Я сказал в одной из предыдущих глав, что целомудрие – едва ли не самая непопулярная из христианских добродетелей. Но я не уверен, что был прав. Пожалуй, есть добродетель еще менее популярная. Она выражается в христианском правиле: «Возлюби ближнего твоего, как самого себя». Непопулярна она потому, что христианская мораль включает в понятие «ближнего» и врага. Итак, мы подходим к ужасно тяжелой обязанности прощать своих врагов. Каждый человек соглашается, что прощать – очень хорошо, пока сам не окажется перед альтернативным выбором, прощать или не прощать, ибо прощение должно исходить именно от него.
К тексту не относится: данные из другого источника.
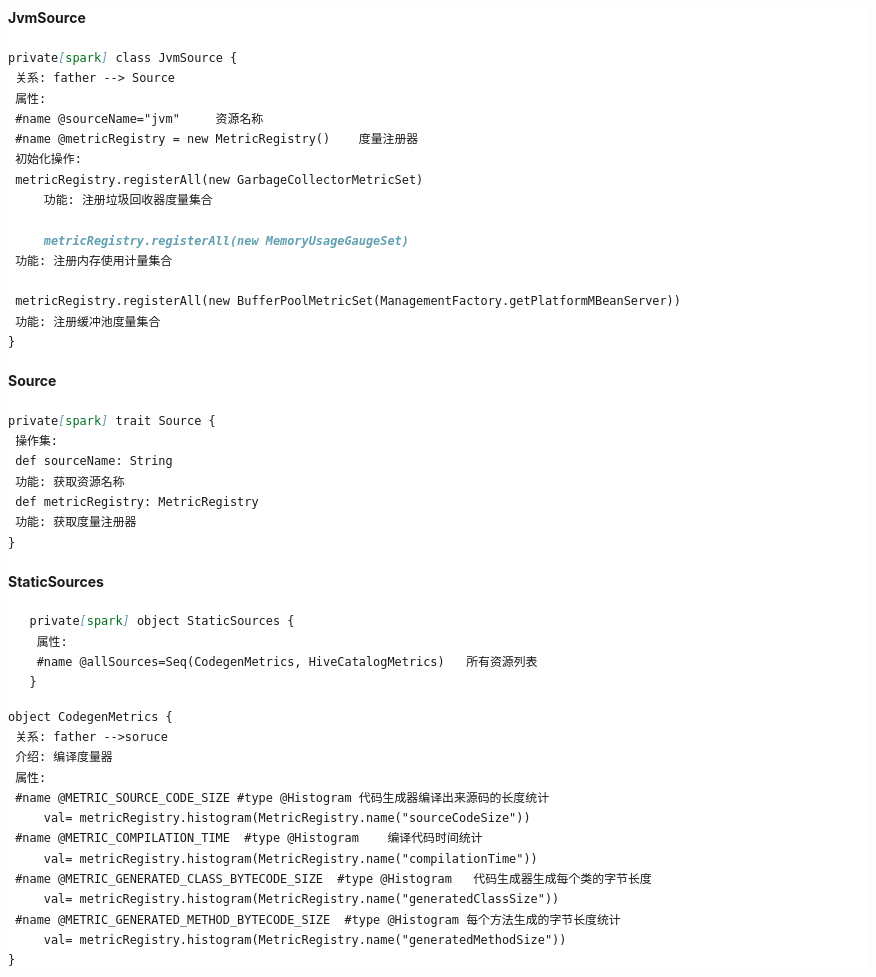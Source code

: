    

   #### JvmSource

   ```markdown
   private[spark] class JvmSource {
   	关系: father --> Source
   	属性:
   	#name @sourceName="jvm"		资源名称
   	#name @metricRegistry = new MetricRegistry()	度量注册器
   	初始化操作:
   	metricRegistry.registerAll(new GarbageCollectorMetricSet)
      	功能: 注册垃圾回收器度量集合
      	
      	metricRegistry.registerAll(new MemoryUsageGaugeSet)
   	功能: 注册内存使用计量集合
   	
   	metricRegistry.registerAll(new BufferPoolMetricSet(ManagementFactory.getPlatformMBeanServer))
   	功能: 注册缓冲池度量集合
   }
   ```

   #### Source

   ```markdown
   private[spark] trait Source {
   	操作集:
   	def sourceName: String
   	功能: 获取资源名称
   	def metricRegistry: MetricRegistry
   	功能: 获取度量注册器
   }
   ```

   #### StaticSources

```markdown
   private[spark] object StaticSources {
   	属性:
   	#name @allSources=Seq(CodegenMetrics, HiveCatalogMetrics)	所有资源列表
   }
```

   ```markdown
   object CodegenMetrics { 
   	关系: father -->soruce
   	介绍: 编译度量器
   	属性:
   	#name @METRIC_SOURCE_CODE_SIZE #type @Histogram	代码生成器编译出来源码的长度统计
   		val= metricRegistry.histogram(MetricRegistry.name("sourceCodeSize"))
   	#name @METRIC_COMPILATION_TIME  #type @Histogram	编译代码时间统计
   		val= metricRegistry.histogram(MetricRegistry.name("compilationTime"))
   	#name @METRIC_GENERATED_CLASS_BYTECODE_SIZE  #type @Histogram	代码生成器生成每个类的字节长度
   		val= metricRegistry.histogram(MetricRegistry.name("generatedClassSize"))
   	#name @METRIC_GENERATED_METHOD_BYTECODE_SIZE  #type @Histogram 每个方法生成的字节长度统计
   		val= metricRegistry.histogram(MetricRegistry.name("generatedMethodSize"))
   }
   ```
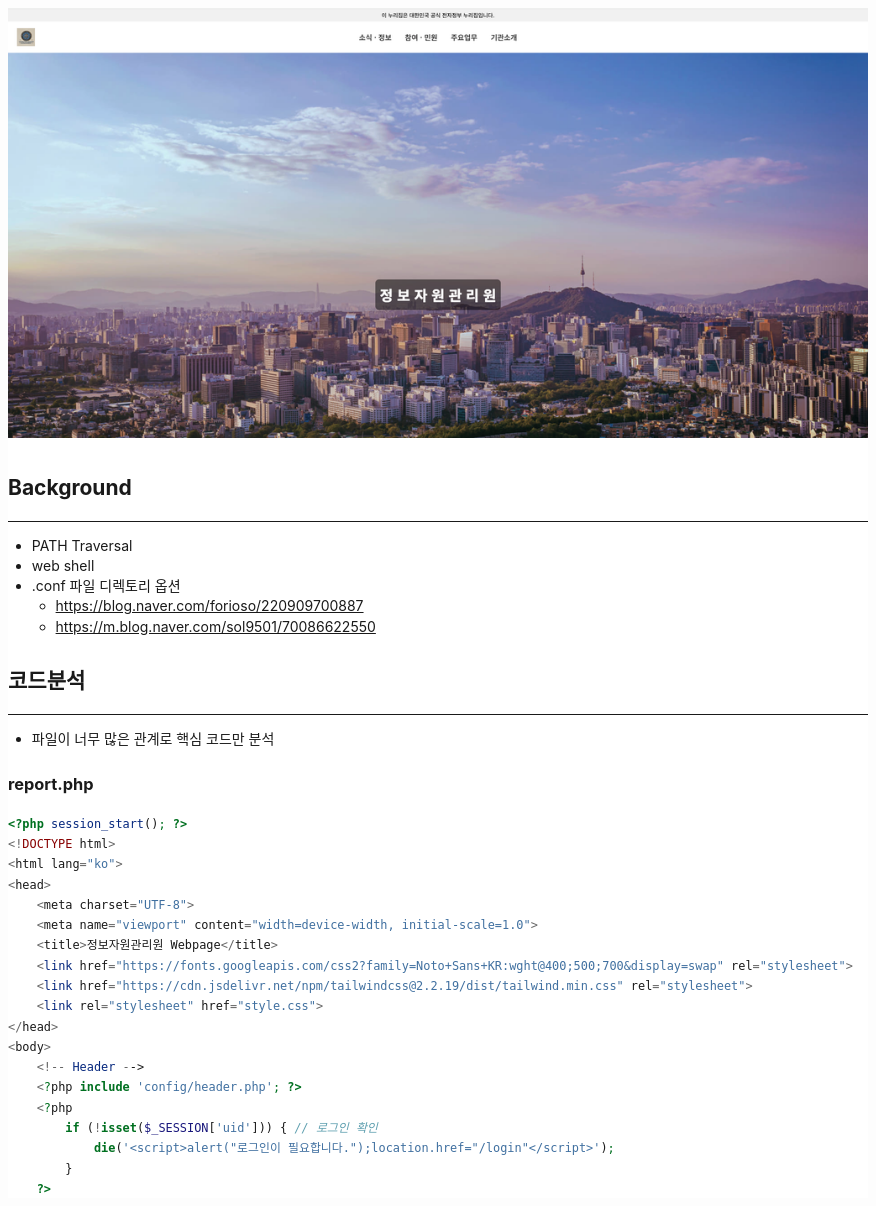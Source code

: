![스크린샷 2025-07-25 오후 7.59.53.png](./images/CCE_2.png)

## Background

---

- PATH Traversal
- web shell
- .conf 파일 디렉토리 옵션
    - https://blog.naver.com/forioso/220909700887
    - https://m.blog.naver.com/sol9501/70086622550

## 코드분석

---

- 파일이 너무 많은 관계로 핵심 코드만 분석

### report.php

```php
<?php session_start(); ?>
<!DOCTYPE html>
<html lang="ko">
<head>
    <meta charset="UTF-8">
    <meta name="viewport" content="width=device-width, initial-scale=1.0">
    <title>정보자원관리원 Webpage</title>
    <link href="https://fonts.googleapis.com/css2?family=Noto+Sans+KR:wght@400;500;700&display=swap" rel="stylesheet">
    <link href="https://cdn.jsdelivr.net/npm/tailwindcss@2.2.19/dist/tailwind.min.css" rel="stylesheet">
    <link rel="stylesheet" href="style.css">
</head>
<body>
    <!-- Header -->
    <?php include 'config/header.php'; ?>
    <?php
        if (!isset($_SESSION['uid'])) { // 로그인 확인
            die('<script>alert("로그인이 필요합니다.");location.href="/login"</script>');
        }
    ?>
```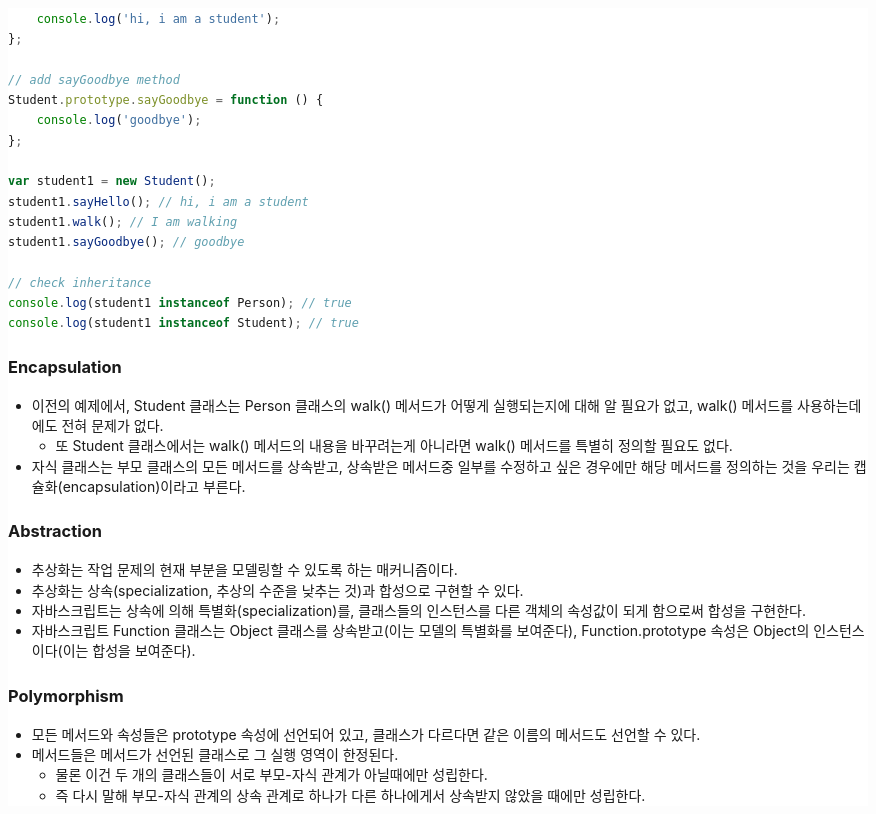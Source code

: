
 ```javascript
    console.log('hi, i am a student');
};

// add sayGoodbye method
Student.prototype.sayGoodbye = function () {
    console.log('goodbye');
};

var student1 = new Student();
student1.sayHello(); // hi, i am a student
student1.walk(); // I am walking
student1.sayGoodbye(); // goodbye

// check inheritance
console.log(student1 instanceof Person); // true
console.log(student1 instanceof Student); // true
```

### Encapsulation

- 이전의 예제에서, Student 클래스는 Person 클래스의 walk() 메서드가 어떻게 실행되는지에 대해 알 필요가 없고, walk() 메서드를 사용하는데에도 전혀 문제가 없다.
  - 또 Student 클래스에서는 walk() 메서드의 내용을 바꾸려는게 아니라면 walk() 메서드를 특별히 정의할 필요도 없다.
- 자식 클래스는 부모 클래스의 모든 메서드를 상속받고, 상속받은 메서드중 일부를 수정하고 싶은 경우에만 해당 메서드를 정의하는 것을 우리는 캡슐화(encapsulation)이라고 부른다.

### Abstraction

- 추상화는 작업 문제의 현재 부분을 모델링할 수 있도록 하는 매커니즘이다.
- 추상화는 상속(specialization, 추상의 수준을 낮추는 것)과 합성으로 구현할 수 있다.
- 자바스크립트는 상속에 의해 특별화(specialization)를, 클래스들의 인스턴스를 다른 객체의 속성값이 되게 함으로써 합성을 구현한다.
- 자바스크립트 Function 클래스는 Object 클래스를 상속받고(이는 모델의 특별화를 보여준다), Function.prototype 속성은 Object의 인스턴스이다(이는 합성을 보여준다).

### Polymorphism

- 모든 메서드와 속성들은 prototype 속성에 선언되어 있고, 클래스가 다르다면 같은 이름의 메서드도 선언할 수 있다.
- 메서드들은 메서드가 선언된 클래스로 그 실행 영역이 한정된다.
  - 물론 이건 두 개의 클래스들이 서로 부모-자식 관계가 아닐때에만 성립한다.
  - 즉 다시 말해 부모-자식 관계의 상속 관계로 하나가 다른 하나에게서 상속받지 않았을 때에만 성립한다.
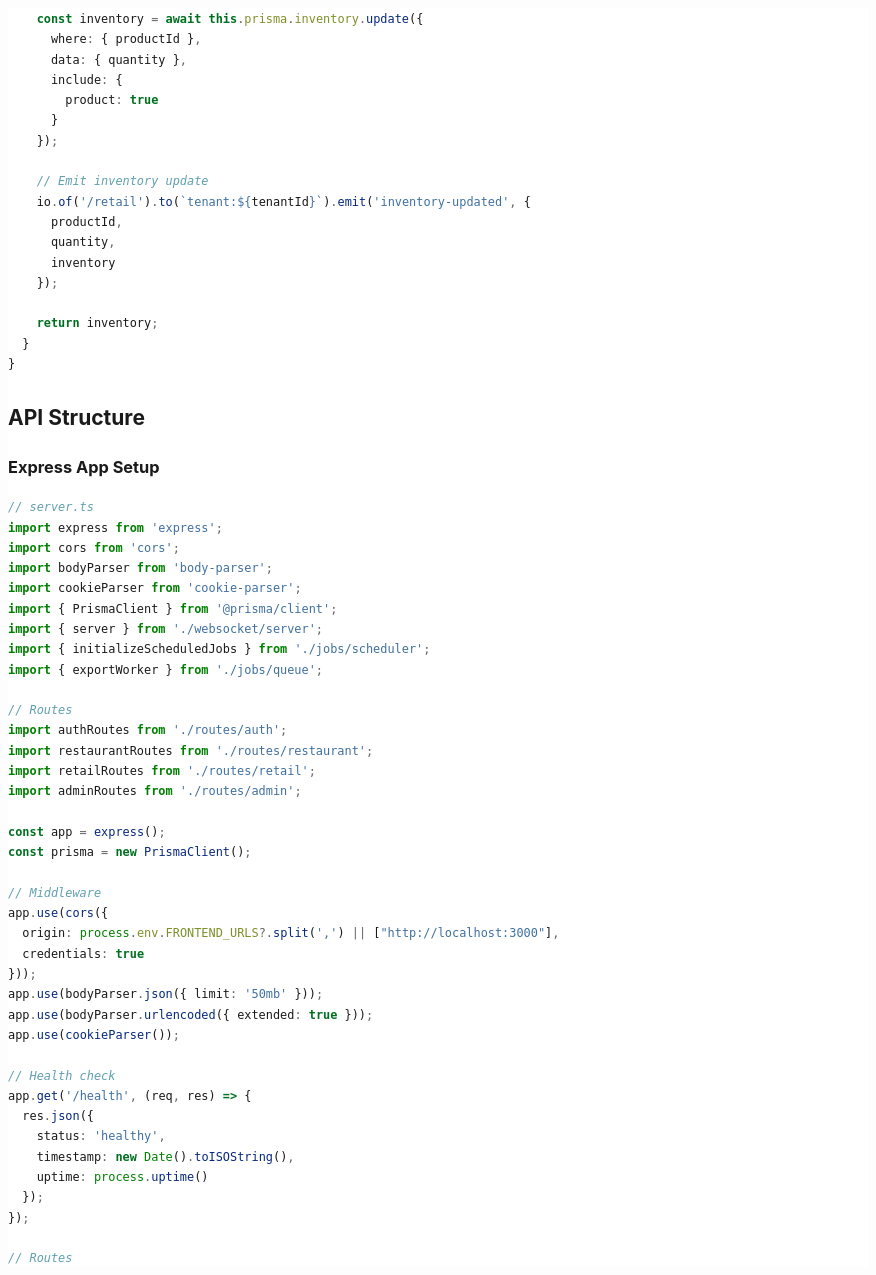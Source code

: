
 ```typescript
    const inventory = await this.prisma.inventory.update({
      where: { productId },
      data: { quantity },
      include: {
        product: true
      }
    });

    // Emit inventory update
    io.of('/retail').to(`tenant:${tenantId}`).emit('inventory-updated', {
      productId,
      quantity,
      inventory
    });

    return inventory;
  }
}
```

## API Structure

### Express App Setup
```typescript
// server.ts
import express from 'express';
import cors from 'cors';
import bodyParser from 'body-parser';
import cookieParser from 'cookie-parser';
import { PrismaClient } from '@prisma/client';
import { server } from './websocket/server';
import { initializeScheduledJobs } from './jobs/scheduler';
import { exportWorker } from './jobs/queue';

// Routes
import authRoutes from './routes/auth';
import restaurantRoutes from './routes/restaurant';
import retailRoutes from './routes/retail';
import adminRoutes from './routes/admin';

const app = express();
const prisma = new PrismaClient();

// Middleware
app.use(cors({
  origin: process.env.FRONTEND_URLS?.split(',') || ["http://localhost:3000"],
  credentials: true
}));
app.use(bodyParser.json({ limit: '50mb' }));
app.use(bodyParser.urlencoded({ extended: true }));
app.use(cookieParser());

// Health check
app.get('/health', (req, res) => {
  res.json({
    status: 'healthy',
    timestamp: new Date().toISOString(),
    uptime: process.uptime()
  });
});

// Routes
```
Мы помним, как оказались в такой ситуации, когда началась война. Обычно само упоминание об этой дилемме вызывает бурю, и не потому, чтобы люди считали эту добродетель слишком высокой и трудной. Нет, просто такое прощение кажется им недопустимым, им ненавистна самая мысль о нем. «Нас тошнит от этих разговоров», – говорят они. И половина из вас уже готова меня спросить: «А как бы вы относились к гестапо, если бы родились поляком или евреем?»
Я сам хотел бы это знать. Точно так же, как хотел бы знать, что мне делать, если передо мной встанет выбор: умереть мученической смертью или отказаться от веры. Ведь христианство прямо говорит мне, чтобы я не отказывался от веры ни при каких обстоятельствах. В этой книге я не пытаюсь сказать вам, что я мог бы сделать, – я могу сделать очень мало. Я пытаюсь показать вам, что такое христианство. Не я его придумал. И в самой сердцевине его я нахожу эти слова: «Прости нам долги наши, как и мы прощаем должникам нашим». Здесь нет ни малейшего намека на то, что прощение дается нам на каких-то других условиях. Слова эти совершенно ясно показывают, что если мы не прощаем, то не простят и нас. Двух путей нет. Так что же нам делать?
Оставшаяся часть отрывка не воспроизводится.